Determining the ground state energy of the Subspace

The final step is to solve the generalized eigenvaulue problem with the overlap and Hamiltonian matrices constructed using the quantum computer. The procedure begins by diagonalizing \(S\) with the transform

\[S = U\Sigma U^{\dagger}\]

The eigenvectors \(v\) and eigenvalues \(s\) are used to construct a new matrix \(X'\)

\[X' = S ^{\frac{-1}{2}} = \sum_k v_{ki} \frac{1}{\sqrt{s_k}} v_{kj}\]

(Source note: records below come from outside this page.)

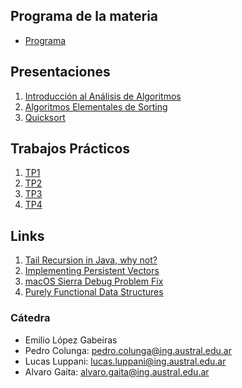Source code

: ## Programa de la materia

* [Programa](resources/Programa.pdf)

## Presentaciones


1. [Introducción al Análisis de Algoritmos](introduction)
2. [Algoritmos Elementales de Sorting](elemental_sorters)
3. [Quicksort](quicksort)
<!-- 4. [Mergesort](mergesort) -->
<!-- 5. [Search](search)   -->
<!-- 6. [Bits](bits) -->
<!-- 7. [Tries](tries) -->
<!-- 8. [Immutable Collections](immutables) -->
<!-- 9. [Compresión](compresion) -->
<!-- 10. [KDTrees](https://docs.google.com/presentation/d/1PRaMmgOBoi9FqL7niK6TClSKqtPhUb9a3XePVo2WH-I/edit#slide=id.g2680d7c9ef_0_0) -->
<!-- 10. [Cryptography](https://docs.google.com/a/ing.austral.edu.ar/presentation/d/1UAU9YEm9NVGmVXYC1T2WYYG6PKFZ23wY7HGL77-XZCI/edit?usp=sharing) (Usar login de la facultad para verla) -->

## Trabajos Prácticos

1. [TP1](practice/1)
2. [TP2](practice/2)
3. [TP3](practice/3)
4. [TP4](practice/4)
<!-- 4. [TP4Bis](practice/4bis) -->
<!-- 5. [TP5](practice/5) -->
<!-- 7. [TP6](practice/6) -->
<!-- 8. [TP7](practice/7) -->
<!-- 9. [TP8](practice/8) -->
<!-- 10. [TP9](practice/9) -->

<!-- * [Exercices](practice/exercices) -->

## Links

1. [Tail Recursion in Java, why not?](http://www.drdobbs.com/jvm/tail-call-optimization-and-java/240167044)
2. [Implementing Persistent Vectors](http://www.codecommit.com/blog/scala/implementing-persistent-vectors-in-scala)
3. [macOS Sierra Debug Problem Fix](https://stackoverflow.com/questions/44680463/intellij-idea-debugger-is-too-slow-to-start-on-macos)
4. [Purely Functional Data Structures](https://www.cs.cmu.edu/~rwh/theses/okasaki.pdf)

### Cátedra

* Emilio López Gabeiras
* Pedro Colunga: [pedro.colunga@ing.austral.edu.ar](mailto:pedro.colunga@ing.austral.edu.ar)
* Lucas Luppani: [lucas.luppani@ing.austral.edu.ar](mailto:lucas.luppani@ing.austral.edu.ar)
* Alvaro Gaita: [alvaro.gaita@ing.austral.edu.ar](mailto:alvaro.gaita@ing.austral.edu.ar)
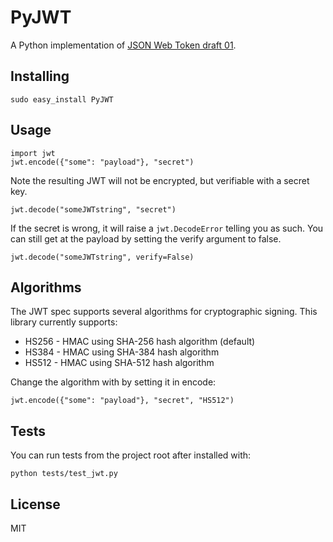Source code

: # PyJWT
A Python implementation of [JSON Web Token draft 01](http://self-issued.info/docs/draft-jones-json-web-token-01.html).

## Installing

    sudo easy_install PyJWT

## Usage

    import jwt
    jwt.encode({"some": "payload"}, "secret")

Note the resulting JWT will not be encrypted, but verifiable with a secret key.

    jwt.decode("someJWTstring", "secret")

If the secret is wrong, it will raise a `jwt.DecodeError` telling you as such. You can still get at the payload by setting the verify argument to false.

    jwt.decode("someJWTstring", verify=False)

## Algorithms

The JWT spec supports several algorithms for cryptographic signing. This library currently supports:

* HS256	- HMAC using SHA-256 hash algorithm (default)
* HS384	- HMAC using SHA-384 hash algorithm
* HS512 - HMAC using SHA-512 hash algorithm

Change the algorithm with by setting it in encode:

    jwt.encode({"some": "payload"}, "secret", "HS512")

## Tests

You can run tests from the project root after installed with:

    python tests/test_jwt.py

## License

MIT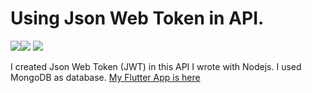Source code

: # Using Json Web Token in API.

![](https://chris-noring.gallerycdn.vsassets.io/extensions/chris-noring/node-snippets/1.3.3/1636325666317/Microsoft.VisualStudio.Services.Icons.Default)![](https://www.ondiagram.com/_next/static/images/jwt-35c2cfc4f860000a223263bbe0e9c0d0.png) ![](https://api.civo.com/k3s-marketplace/mongodb.png)

I created Json Web Token (JWT) in this API I wrote with Nodejs. I used MongoDB as database.
[My Flutter App is here](https://github.com/endmr11/flutter-jwt)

The \(X'\) matrix diagonalizes \(H\)

\[X'^{\dagger}HX' = ES^{\frac{1}{2}}C\]

Using the eigenvectors of \(H'\), (\(^{\frac{1}{2}}C\)), the original eigenvectors to the problem can be found by left multiplying by \(S^{\frac{-1}{2}}C\)

[10]:
def eig(H, s):
    #Solver for generalized eigenvalue problem
    # HC = SCE

    THRESHOLD = 1e-20
    s_diag, u = scipy.linalg.eig(s)
    s_prime = []
    for sii in s_diag:
        if np.imag(sii) > 1e-7:
            raise ValueError(
                "S may not be hermitian, large imag. eval component.")
        if np.real(sii) > THRESHOLD:
            s_prime.append(np.real(sii))

    X_prime = np.zeros((len(s_diag), len(s_prime)), dtype=complex)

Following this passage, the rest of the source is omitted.